----- Given entries -----
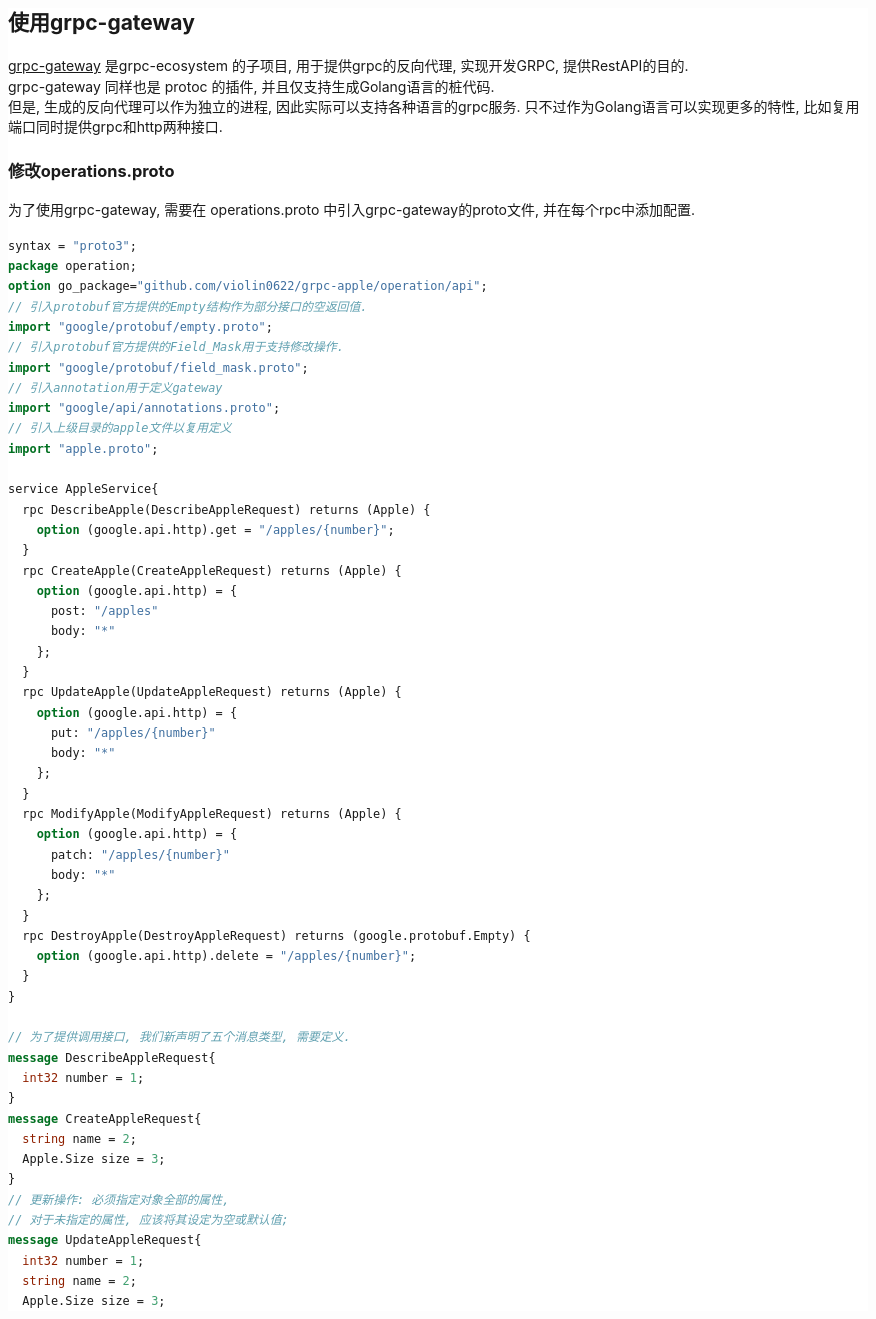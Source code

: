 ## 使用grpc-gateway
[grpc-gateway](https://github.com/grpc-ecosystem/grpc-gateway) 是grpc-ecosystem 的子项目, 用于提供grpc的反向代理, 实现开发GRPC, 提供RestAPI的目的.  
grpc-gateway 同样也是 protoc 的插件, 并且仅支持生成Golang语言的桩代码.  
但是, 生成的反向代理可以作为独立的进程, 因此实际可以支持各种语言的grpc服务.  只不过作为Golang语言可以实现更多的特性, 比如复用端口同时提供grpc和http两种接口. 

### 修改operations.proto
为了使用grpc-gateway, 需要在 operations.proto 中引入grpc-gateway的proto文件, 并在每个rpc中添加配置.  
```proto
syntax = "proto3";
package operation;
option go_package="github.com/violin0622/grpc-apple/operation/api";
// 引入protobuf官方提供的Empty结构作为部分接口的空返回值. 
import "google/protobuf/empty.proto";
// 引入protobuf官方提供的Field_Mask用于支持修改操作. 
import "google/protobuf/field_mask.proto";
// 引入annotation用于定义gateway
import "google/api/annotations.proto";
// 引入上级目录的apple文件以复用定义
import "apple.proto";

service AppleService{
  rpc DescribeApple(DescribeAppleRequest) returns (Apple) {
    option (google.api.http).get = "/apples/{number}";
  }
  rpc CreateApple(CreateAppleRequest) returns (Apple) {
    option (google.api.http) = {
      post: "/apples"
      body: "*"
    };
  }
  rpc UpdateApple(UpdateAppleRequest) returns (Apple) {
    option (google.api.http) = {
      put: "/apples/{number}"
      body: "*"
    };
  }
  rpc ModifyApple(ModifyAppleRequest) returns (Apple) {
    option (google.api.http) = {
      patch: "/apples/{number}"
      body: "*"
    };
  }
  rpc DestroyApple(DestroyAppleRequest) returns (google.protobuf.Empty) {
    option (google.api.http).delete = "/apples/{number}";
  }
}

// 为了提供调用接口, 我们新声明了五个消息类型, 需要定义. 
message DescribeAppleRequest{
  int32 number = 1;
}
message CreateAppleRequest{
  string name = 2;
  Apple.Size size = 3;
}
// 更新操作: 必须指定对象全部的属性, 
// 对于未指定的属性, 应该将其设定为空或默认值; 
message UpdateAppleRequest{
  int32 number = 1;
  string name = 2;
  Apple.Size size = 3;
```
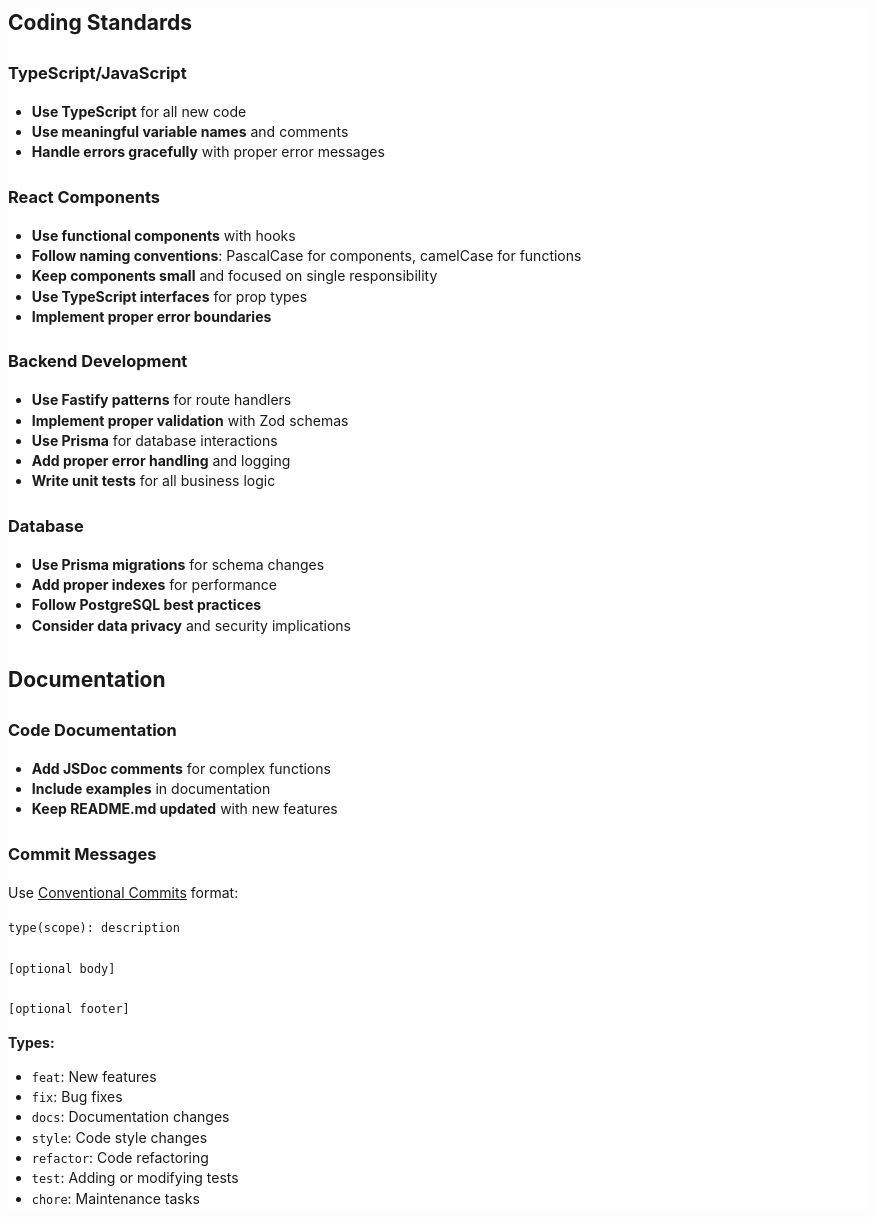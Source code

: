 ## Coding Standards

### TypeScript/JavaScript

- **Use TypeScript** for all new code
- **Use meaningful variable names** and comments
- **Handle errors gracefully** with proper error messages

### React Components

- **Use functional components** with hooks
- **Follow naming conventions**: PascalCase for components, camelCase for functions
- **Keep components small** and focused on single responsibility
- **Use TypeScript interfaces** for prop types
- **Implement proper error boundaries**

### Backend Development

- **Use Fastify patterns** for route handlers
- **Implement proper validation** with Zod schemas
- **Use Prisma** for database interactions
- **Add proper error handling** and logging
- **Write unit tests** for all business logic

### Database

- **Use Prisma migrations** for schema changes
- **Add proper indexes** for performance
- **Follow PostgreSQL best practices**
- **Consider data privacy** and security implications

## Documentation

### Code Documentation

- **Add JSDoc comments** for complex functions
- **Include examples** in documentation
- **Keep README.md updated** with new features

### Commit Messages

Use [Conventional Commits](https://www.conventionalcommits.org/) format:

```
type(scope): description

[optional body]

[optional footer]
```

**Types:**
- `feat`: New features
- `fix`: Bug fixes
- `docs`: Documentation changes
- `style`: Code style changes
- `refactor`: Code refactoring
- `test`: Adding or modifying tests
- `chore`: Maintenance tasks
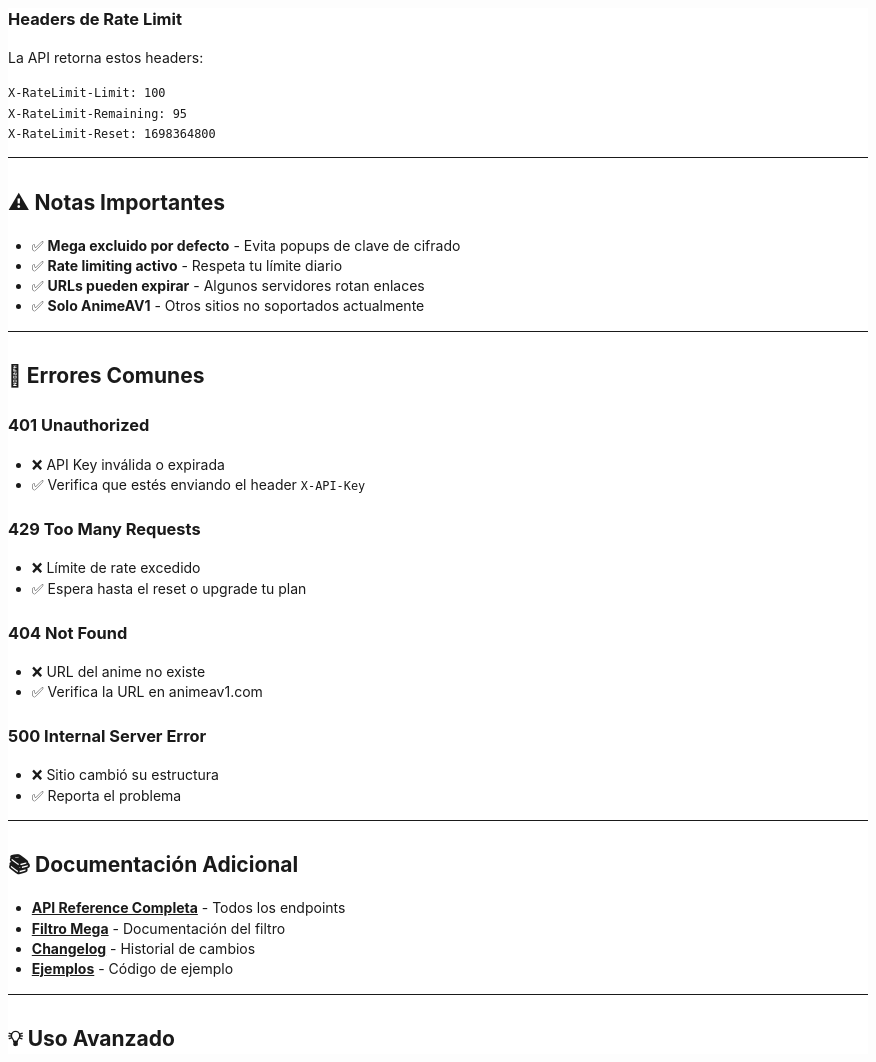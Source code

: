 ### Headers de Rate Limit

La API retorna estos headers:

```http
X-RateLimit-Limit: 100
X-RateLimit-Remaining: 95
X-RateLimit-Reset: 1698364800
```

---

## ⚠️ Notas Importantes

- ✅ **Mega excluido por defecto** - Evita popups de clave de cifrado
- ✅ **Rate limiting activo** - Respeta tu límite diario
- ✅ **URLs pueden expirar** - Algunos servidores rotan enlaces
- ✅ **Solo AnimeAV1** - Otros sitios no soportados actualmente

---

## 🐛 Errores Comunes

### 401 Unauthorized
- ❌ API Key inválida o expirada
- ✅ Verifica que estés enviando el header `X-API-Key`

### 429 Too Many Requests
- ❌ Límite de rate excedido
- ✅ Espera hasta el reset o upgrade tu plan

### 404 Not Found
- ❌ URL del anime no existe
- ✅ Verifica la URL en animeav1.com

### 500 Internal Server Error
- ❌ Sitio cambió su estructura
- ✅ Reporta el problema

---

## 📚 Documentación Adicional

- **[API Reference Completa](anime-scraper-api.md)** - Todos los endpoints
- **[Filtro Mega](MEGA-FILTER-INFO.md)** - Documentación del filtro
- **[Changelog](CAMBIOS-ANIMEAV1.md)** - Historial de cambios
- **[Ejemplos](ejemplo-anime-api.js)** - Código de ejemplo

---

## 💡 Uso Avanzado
-----
Go through the data above and find the lines with the word "changes". Copy each of those lines.

§ Task result
- **Use Prisma migrations** for schema changes
- `docs`: Documentation changes
- `style`: Code style changes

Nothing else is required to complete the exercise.